As I write this, I’m recovering from a long weekend spent at our local association’s annual Solo Festival event. Tonight, as I will in the days to come this week, I had the joy of celebrating with my students – presenting them with the medals and ribbons they had earned, reading comments from their adjudicators (the judge really did notice that crescendo in measure 6 we spent weeks perfecting!) and congratulating them on successful theory exams (all that work on those bass clef notes or those tricky 7th chords paid off!). Weeks like this are a highlight of my teaching year.
And yet, for a few students, it will be a bittersweet celebration. Because no matter how proud of their accomplishments I may be, a few of my students will feel that they fell short of their own expectations. The ugly truth is that, faced with the pressure of public performance (whether before a judge or an audience at an awards ceremony), student musicians don’t always play as perfectly as they do in the comfort of their home or their lessons. Pieces that were perfectly memorized and beautifully nuanced in the weeks before the festival somehow became shaky and at times mechanical on stage.
At their lessons this week, it is my job as a teacher to pick up the pieces and coax these students back “up on the horse.” It’s not a task I particularly look forward to. As a performer who has “been there, done that” I know that no amount of encouragement or kind words can ever fix wounded pride and that the only cure for stage fright and inconsistency is performance experience – an awful LOT of it. Not exactly what a student wants to hear about after months of hard work end in perceived disappointment.

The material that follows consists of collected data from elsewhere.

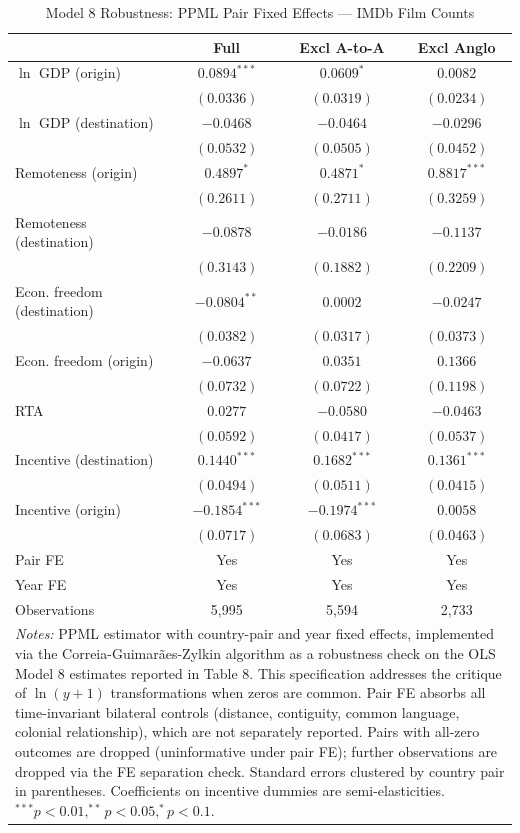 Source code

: \begin{table}[ht]
\centering\small
\caption{Model 8 Robustness: PPML Pair Fixed Effects --- IMDb Film Counts}
\label{tab:m8_ppml_robustness}
\begin{tabular}{lccc}
\hline\hline
 & Full & Excl A-to-A & Excl Anglo \\
\hline
$\ln$ GDP (origin) & $0.0894^{***}$ & $0.0609^{*}$ & $0.0082$ \\
 & $(0.0336)$ & $(0.0319)$ & $(0.0234)$ \\
$\ln$ GDP (destination) & $-0.0468$ & $-0.0464$ & $-0.0296$ \\
 & $(0.0532)$ & $(0.0505)$ & $(0.0452)$ \\
Remoteness (origin) & $0.4897^{*}$ & $0.4871^{*}$ & $0.8817^{***}$ \\
 & $(0.2611)$ & $(0.2711)$ & $(0.3259)$ \\
Remoteness (destination) & $-0.0878$ & $-0.0186$ & $-0.1137$ \\
 & $(0.3143)$ & $(0.1882)$ & $(0.2209)$ \\
Econ. freedom (destination) & $-0.0804^{**}$ & $0.0002$ & $-0.0247$ \\
 & $(0.0382)$ & $(0.0317)$ & $(0.0373)$ \\
Econ. freedom (origin) & $-0.0637$ & $0.0351$ & $0.1366$ \\
 & $(0.0732)$ & $(0.0722)$ & $(0.1198)$ \\
RTA & $0.0277$ & $-0.0580$ & $-0.0463$ \\
 & $(0.0592)$ & $(0.0417)$ & $(0.0537)$ \\
Incentive (destination) & $0.1440^{***}$ & $0.1682^{***}$ & $0.1361^{***}$ \\
 & $(0.0494)$ & $(0.0511)$ & $(0.0415)$ \\
Incentive (origin) & $-0.1854^{***}$ & $-0.1974^{***}$ & $0.0058$ \\
 & $(0.0717)$ & $(0.0683)$ & $(0.0463)$ \\
\hline
Pair FE & Yes & Yes & Yes \\
Year FE & Yes & Yes & Yes \\
Observations & 5,995 & 5,594 & 2,733 \\
\hline\hline
\multicolumn{4}{p{0.95\textwidth}}{\footnotesize 
\textit{Notes:} PPML estimator with country-pair and year fixed effects, 
implemented via the Correia-Guimar\~aes-Zylkin algorithm \citep{correia2020fast} 
as a robustness check on the OLS Model 8 estimates reported in Table 8. This 
specification addresses the \citet{chen2024logs} critique of $\ln(y+1)$ 
transformations when zeros are common. Pair FE absorbs all time-invariant 
bilateral controls (distance, contiguity, common language, colonial 
relationship), which are not separately reported. Pairs with all-zero outcomes 
are dropped (uninformative under pair FE); further observations are dropped via 
the FE separation check. Standard errors clustered by country pair in 
parentheses. Coefficients on incentive dummies are semi-elasticities. 
$^{***}p<0.01, ^{**}p<0.05, ^{*}p<0.1$.}
\end{tabular}
\end{table}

This morning, as I was cleaning my studio, I ran across another poignant quote (on my desk calendar again, no less) that seemed to speak to just this very issue:
“Though we travel the world over to find the beautiful, we must carry it with us or we find it not.”
~Ralph Waldo Emerson
What a wonderful thought for us as musicians – every piece of music that we learn becomes a piece of beauty that we carry with us through this world. Reality dictates that our students (and we, even as professional performers) will not play flawlessly every time we take the stage for an audition, competition or recital. However, if that event motivates us to practice, seeking out and refining a beautiful sound through weeks and months of preparation, we are certainly the richer for its pursuit. We have tucked away a thing of beauty for some future cold, rainy day.
Perhaps my teenage students are a bit young to truly understand that thought, but in my mind, that’s about as far from disappointment as you can get.